"Midnight in Paris" won Woody Allen the Oscar for Best Original Screenplay this year, but not everyone was happy with the film.
The estate of Nobel and Pulitzer Prize winning writer William Faulkner is suing Sony, the film's studio, for copyright infringement after the critically acclaimed film used a quote without permission.
The quote, spoken by Gil Pender, played by Owen Wilson, is from a passage in Faulkner’s "Requiem for a Nun," which reads: “The past is never dead. It’s not even past.”
In the film, Wilson's character says, “The past is not dead! Actually, it's not even past. You know who said that? Faulkner. And he was right. And I met him, too. I ran into him at a dinner party.”

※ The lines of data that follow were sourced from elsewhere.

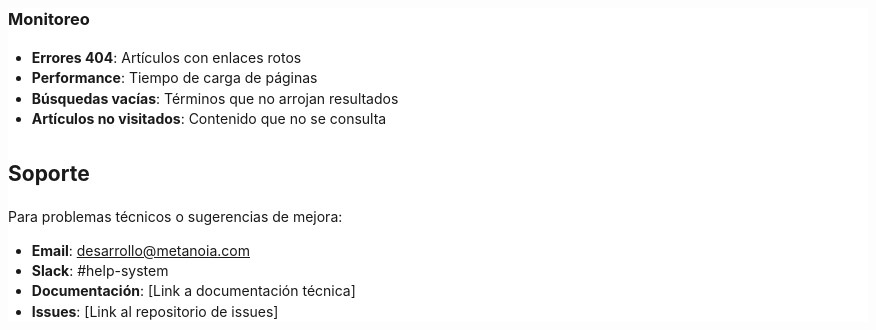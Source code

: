 ### Monitoreo

- **Errores 404**: Artículos con enlaces rotos
- **Performance**: Tiempo de carga de páginas
- **Búsquedas vacías**: Términos que no arrojan resultados
- **Artículos no visitados**: Contenido que no se consulta

## Soporte

Para problemas técnicos o sugerencias de mejora:

- **Email**: desarrollo@metanoia.com
- **Slack**: #help-system
- **Documentación**: [Link a documentación técnica]
- **Issues**: [Link al repositorio de issues]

But according to the six-page complaint filed by Faulkner Literary Rights LLC:
“The use of the infringing quote and of William Faulkner’s name in the infringing film is likely to cause confusion, to cause mistake, and/or to deceive the infringing film's viewers as to a perceived affiliation, connection or association between William Faulkner and his works, on the one hand, and Sony, on the other hand.”
Faulkner Literary Rights LLC. is suing Sony Classics for “damages, disgorgement of profits, costs and attorney fees.”
"Midnight In Paris" was Woody Allen’s highest-grossing film ever, bringing in over $151 million worldwide, though he was not personally named as a defendant.